So when I say, “Don’t judge,” I simply mean that no action gives you the right to condemn the person. If the action is not right, help the person — find out why the action is not right, but there is no question of judgment. Don’t take the person’s dignity, don’t humiliate him, don’t make him feel guilty — that’s what I mean when I say, “Don’t judge.”
But as far as correcting is concerned: unprejudiced, silently, in your awareness, if you see that something is wrong and will destroy that person’s intelligence, will take him on the wrong paths in his life, help him.
The job of the teacher is not just to teach futile things — geography, and history, and all kinds of nonsense. His basic function is to bring the students to a better consciousness, to a higher consciousness. This should be your love and your compassion, and this should be the only value on which you judge any action as right or wrong.

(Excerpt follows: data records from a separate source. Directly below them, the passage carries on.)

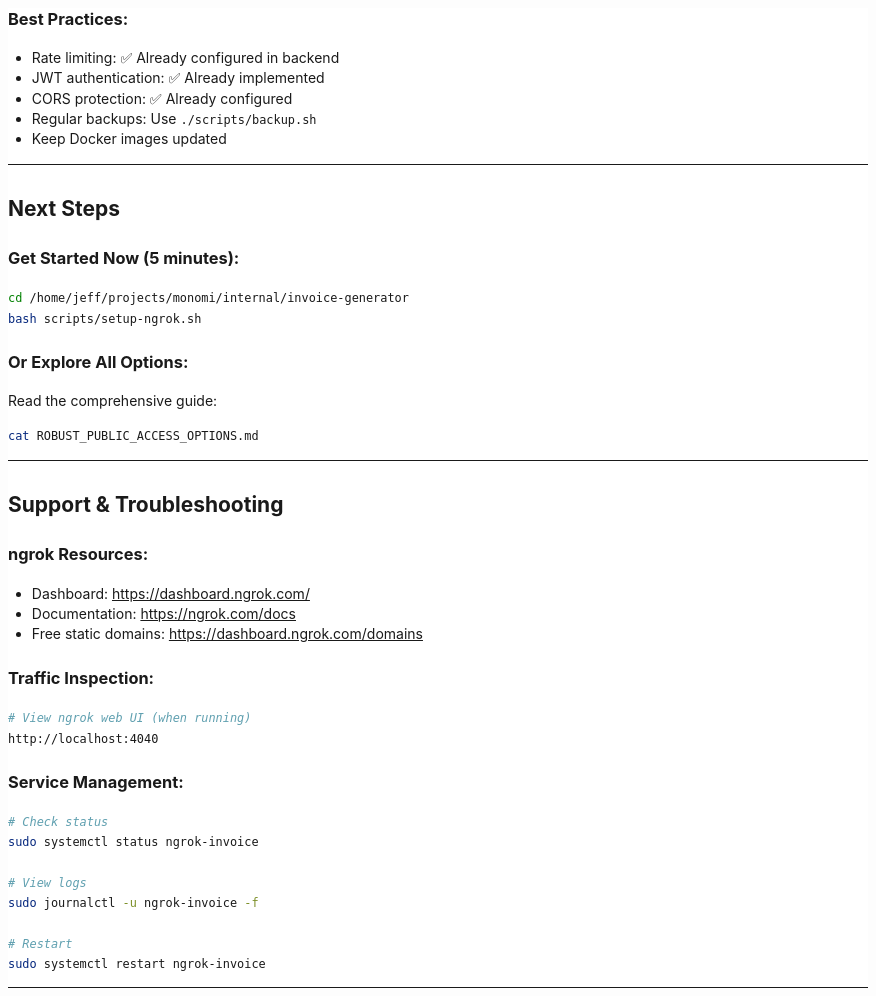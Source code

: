 ### Best Practices:

- Rate limiting: ✅ Already configured in backend
- JWT authentication: ✅ Already implemented
- CORS protection: ✅ Already configured
- Regular backups: Use `./scripts/backup.sh`
- Keep Docker images updated

---

## Next Steps

### Get Started Now (5 minutes):

```bash
cd /home/jeff/projects/monomi/internal/invoice-generator
bash scripts/setup-ngrok.sh
```

### Or Explore All Options:

Read the comprehensive guide:
```bash
cat ROBUST_PUBLIC_ACCESS_OPTIONS.md
```

---

## Support & Troubleshooting

### ngrok Resources:
- Dashboard: https://dashboard.ngrok.com/
- Documentation: https://ngrok.com/docs
- Free static domains: https://dashboard.ngrok.com/domains

### Traffic Inspection:
```bash
# View ngrok web UI (when running)
http://localhost:4040
```

### Service Management:
```bash
# Check status
sudo systemctl status ngrok-invoice

# View logs
sudo journalctl -u ngrok-invoice -f

# Restart
sudo systemctl restart ngrok-invoice
```

---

But never for a single moment let the person feel that he has been condemned. On the contrary, let him feel that he has been loved — it is out of love that you have tried to correct him.
Conrad was six years old. Although he was six, he had never spoken a word. His parents took him to the psychiatrist, but it didn’t help. But one evening at the dinner table, Conrad looked down at his plate of food and said, “Take away this muck, it tastes terrible!”
His parents were elated and wept with joy. “You can talk!” cried his mother. “How come you’ve never spoken before this?”
“Up to now,” said Conrad, “everything has been fine!”
Don’t judge people — try to understand them. Now he is saying such a beautiful thing: “What is the need to speak when everything is going fine? Only for the first time something is terrible!”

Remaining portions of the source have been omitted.